------ Records to process
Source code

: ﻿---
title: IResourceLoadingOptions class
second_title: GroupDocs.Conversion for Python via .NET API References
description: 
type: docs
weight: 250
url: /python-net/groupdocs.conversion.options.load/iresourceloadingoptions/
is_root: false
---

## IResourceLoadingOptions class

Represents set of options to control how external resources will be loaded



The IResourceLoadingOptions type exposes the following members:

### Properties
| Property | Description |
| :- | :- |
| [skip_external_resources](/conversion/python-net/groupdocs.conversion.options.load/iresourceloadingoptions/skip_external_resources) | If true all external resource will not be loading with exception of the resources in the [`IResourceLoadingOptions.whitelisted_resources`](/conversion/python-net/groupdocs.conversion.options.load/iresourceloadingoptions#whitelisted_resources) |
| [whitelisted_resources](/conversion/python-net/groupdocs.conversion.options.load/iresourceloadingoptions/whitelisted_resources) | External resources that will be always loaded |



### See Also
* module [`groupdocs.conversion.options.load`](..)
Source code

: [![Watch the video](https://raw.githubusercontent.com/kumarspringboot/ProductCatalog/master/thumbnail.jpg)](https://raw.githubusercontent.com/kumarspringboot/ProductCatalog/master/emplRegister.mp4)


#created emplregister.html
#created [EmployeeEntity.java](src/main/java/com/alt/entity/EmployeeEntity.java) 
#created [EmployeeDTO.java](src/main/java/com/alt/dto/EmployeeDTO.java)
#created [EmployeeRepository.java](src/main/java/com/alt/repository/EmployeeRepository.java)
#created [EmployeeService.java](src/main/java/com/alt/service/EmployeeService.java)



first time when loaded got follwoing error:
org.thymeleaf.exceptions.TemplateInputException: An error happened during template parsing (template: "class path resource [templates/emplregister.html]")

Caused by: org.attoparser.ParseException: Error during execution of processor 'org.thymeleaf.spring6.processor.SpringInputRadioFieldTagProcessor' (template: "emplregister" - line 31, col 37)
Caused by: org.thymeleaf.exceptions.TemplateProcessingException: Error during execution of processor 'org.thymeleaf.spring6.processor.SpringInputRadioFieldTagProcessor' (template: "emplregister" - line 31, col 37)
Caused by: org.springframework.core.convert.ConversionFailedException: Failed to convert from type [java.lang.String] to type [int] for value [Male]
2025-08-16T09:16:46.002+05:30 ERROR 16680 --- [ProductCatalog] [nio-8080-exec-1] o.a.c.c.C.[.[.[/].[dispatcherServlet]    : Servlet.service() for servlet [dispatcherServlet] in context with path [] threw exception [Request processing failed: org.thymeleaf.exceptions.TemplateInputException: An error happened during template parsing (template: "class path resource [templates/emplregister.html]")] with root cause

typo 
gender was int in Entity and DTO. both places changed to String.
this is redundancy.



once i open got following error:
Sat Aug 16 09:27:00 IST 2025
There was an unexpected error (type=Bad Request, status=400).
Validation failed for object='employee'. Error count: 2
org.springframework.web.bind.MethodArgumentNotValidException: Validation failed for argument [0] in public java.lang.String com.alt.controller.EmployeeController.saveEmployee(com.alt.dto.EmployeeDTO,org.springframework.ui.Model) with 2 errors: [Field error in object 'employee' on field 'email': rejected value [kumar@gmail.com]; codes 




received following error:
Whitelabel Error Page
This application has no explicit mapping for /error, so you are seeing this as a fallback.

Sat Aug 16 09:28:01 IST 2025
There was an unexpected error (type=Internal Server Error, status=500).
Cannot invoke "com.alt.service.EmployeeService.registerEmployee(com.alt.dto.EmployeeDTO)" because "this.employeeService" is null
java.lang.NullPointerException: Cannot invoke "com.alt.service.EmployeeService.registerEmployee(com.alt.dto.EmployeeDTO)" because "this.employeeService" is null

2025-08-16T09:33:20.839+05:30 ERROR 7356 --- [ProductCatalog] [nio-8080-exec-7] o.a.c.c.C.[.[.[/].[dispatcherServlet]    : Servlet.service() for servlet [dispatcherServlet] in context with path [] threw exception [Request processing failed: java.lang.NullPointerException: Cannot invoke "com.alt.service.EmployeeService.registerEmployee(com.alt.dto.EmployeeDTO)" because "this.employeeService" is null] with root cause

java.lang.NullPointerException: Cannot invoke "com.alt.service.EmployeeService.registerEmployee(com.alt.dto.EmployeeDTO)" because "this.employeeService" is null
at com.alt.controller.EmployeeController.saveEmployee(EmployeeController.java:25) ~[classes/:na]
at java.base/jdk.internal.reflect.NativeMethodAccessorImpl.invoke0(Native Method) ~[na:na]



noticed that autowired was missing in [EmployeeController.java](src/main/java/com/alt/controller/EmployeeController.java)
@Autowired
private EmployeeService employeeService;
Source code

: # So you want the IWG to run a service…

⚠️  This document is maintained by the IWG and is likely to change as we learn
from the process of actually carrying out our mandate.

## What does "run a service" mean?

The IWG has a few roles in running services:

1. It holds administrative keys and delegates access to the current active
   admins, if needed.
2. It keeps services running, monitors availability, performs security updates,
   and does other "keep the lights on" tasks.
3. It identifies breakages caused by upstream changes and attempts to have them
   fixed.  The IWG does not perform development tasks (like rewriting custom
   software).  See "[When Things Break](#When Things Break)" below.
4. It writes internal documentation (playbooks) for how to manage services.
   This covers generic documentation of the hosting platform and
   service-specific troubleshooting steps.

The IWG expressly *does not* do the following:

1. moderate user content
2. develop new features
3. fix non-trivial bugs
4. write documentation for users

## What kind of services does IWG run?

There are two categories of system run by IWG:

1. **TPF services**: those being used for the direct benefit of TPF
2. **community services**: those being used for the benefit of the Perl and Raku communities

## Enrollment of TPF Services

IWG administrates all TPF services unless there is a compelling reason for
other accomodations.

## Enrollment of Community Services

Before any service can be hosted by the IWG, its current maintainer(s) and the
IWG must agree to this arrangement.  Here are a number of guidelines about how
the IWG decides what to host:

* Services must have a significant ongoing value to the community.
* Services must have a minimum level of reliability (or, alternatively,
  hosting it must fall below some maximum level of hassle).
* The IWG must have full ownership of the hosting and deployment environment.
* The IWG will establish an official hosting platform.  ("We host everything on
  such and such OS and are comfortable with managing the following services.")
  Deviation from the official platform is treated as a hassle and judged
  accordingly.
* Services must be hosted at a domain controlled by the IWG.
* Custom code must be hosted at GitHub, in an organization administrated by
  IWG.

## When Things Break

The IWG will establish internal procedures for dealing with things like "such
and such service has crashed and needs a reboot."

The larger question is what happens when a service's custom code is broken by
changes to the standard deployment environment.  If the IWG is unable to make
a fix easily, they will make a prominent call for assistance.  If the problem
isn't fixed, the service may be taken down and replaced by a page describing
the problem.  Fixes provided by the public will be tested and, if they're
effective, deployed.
------------
> **Try it**: Every line from the data above that contains "running" must appear in the answer.

> **Problem solution**:
The IWG has a few roles in running services:
2. It keeps services running, monitors availability, performs security updates,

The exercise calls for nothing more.